(SOURCE MATERIAL begins)

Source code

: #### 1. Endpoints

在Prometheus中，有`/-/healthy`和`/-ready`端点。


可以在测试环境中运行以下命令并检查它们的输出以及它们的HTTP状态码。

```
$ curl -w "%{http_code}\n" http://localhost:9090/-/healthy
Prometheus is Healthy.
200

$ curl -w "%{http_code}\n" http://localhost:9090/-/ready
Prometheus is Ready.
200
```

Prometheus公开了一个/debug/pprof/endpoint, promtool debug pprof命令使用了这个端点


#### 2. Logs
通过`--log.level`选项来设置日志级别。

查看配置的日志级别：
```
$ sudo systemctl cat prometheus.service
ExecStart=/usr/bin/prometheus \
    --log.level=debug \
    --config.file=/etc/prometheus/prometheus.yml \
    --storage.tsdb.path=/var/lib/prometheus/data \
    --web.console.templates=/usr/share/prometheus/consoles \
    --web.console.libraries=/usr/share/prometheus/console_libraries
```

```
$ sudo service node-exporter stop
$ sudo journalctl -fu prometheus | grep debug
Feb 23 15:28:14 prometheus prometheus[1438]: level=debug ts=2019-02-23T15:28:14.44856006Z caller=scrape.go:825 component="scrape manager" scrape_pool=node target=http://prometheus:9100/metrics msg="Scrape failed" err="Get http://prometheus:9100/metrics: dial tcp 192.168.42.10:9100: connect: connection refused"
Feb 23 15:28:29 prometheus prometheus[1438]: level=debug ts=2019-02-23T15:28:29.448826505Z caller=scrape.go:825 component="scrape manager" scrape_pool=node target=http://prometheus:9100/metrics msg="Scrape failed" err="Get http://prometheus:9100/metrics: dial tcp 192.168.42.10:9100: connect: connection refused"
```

(SOURCE MATERIAL ends)

• WORK ORDER: Search the records above for "service". Copy each line where it is found.

• SOLUTION BELOW:
$ sudo systemctl cat prometheus.service
$ sudo service node-exporter stop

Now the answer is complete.